Exercise brief:
Lines before the one containing "LearnShare | 12" are left out; return that line and all lines after it, exactly, through the end of the records below.

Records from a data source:

== Segment start ==

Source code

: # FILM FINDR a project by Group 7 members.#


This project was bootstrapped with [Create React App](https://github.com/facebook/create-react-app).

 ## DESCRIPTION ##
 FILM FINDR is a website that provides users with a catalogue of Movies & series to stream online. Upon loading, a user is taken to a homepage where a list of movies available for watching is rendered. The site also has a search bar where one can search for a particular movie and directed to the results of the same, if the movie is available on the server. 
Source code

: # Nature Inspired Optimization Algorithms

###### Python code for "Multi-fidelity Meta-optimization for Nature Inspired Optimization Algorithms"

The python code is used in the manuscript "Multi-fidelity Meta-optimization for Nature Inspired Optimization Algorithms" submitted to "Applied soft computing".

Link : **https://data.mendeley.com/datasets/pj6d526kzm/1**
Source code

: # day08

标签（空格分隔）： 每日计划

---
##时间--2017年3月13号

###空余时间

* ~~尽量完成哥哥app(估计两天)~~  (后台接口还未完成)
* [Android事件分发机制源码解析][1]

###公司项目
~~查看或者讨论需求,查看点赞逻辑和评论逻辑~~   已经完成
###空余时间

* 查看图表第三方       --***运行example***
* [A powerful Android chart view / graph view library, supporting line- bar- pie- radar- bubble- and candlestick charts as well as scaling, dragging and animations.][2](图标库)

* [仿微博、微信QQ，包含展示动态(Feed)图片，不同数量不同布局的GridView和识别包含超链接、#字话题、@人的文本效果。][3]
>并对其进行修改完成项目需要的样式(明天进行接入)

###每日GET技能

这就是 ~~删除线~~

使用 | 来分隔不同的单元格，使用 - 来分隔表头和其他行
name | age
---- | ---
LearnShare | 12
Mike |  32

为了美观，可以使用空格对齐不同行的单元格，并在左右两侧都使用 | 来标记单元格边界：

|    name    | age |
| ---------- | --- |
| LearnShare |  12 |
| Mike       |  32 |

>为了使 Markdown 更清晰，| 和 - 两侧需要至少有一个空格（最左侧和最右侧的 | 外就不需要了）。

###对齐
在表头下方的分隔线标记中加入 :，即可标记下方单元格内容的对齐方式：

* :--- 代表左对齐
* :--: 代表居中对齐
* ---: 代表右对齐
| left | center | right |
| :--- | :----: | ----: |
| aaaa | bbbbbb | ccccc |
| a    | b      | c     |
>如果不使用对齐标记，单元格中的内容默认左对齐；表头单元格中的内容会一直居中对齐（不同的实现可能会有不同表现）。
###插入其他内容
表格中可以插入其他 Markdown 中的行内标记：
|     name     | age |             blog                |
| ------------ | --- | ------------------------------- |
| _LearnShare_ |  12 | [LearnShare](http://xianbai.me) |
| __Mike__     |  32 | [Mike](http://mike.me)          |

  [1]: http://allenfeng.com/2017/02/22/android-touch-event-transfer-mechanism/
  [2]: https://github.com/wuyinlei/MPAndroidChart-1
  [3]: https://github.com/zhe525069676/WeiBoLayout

== Segment end ==

Completed task:
LearnShare | 12
Mike |  32

为了美观，可以使用空格对齐不同行的单元格，并在左右两侧都使用 | 来标记单元格边界：

|    name    | age |
| ---------- | --- |
| LearnShare |  12 |
| Mike       |  32 |

>为了使 Markdown 更清晰，| 和 - 两侧需要至少有一个空格（最左侧和最右侧的 | 外就不需要了）。

###对齐
在表头下方的分隔线标记中加入 :，即可标记下方单元格内容的对齐方式：

* :--- 代表左对齐
* :--: 代表居中对齐
* ---: 代表右对齐
| left | center | right |
| :--- | :----: | ----: |
| aaaa | bbbbbb | ccccc |
| a    | b      | c     |
>如果不使用对齐标记，单元格中的内容默认左对齐；表头单元格中的内容会一直居中对齐（不同的实现可能会有不同表现）。
###插入其他内容
表格中可以插入其他 Markdown 中的行内标记：
|     name     | age |             blog                |
| ------------ | --- | ------------------------------- |
| _LearnShare_ |  12 | [LearnShare](http://xianbai.me) |
| __Mike__     |  32 | [Mike](http://mike.me)          |

  [1]: http://allenfeng.com/2017/02/22/android-touch-event-transfer-mechanism/
  [2]: https://github.com/wuyinlei/MPAndroidChart-1
  [3]: https://github.com/zhe525069676/WeiBoLayout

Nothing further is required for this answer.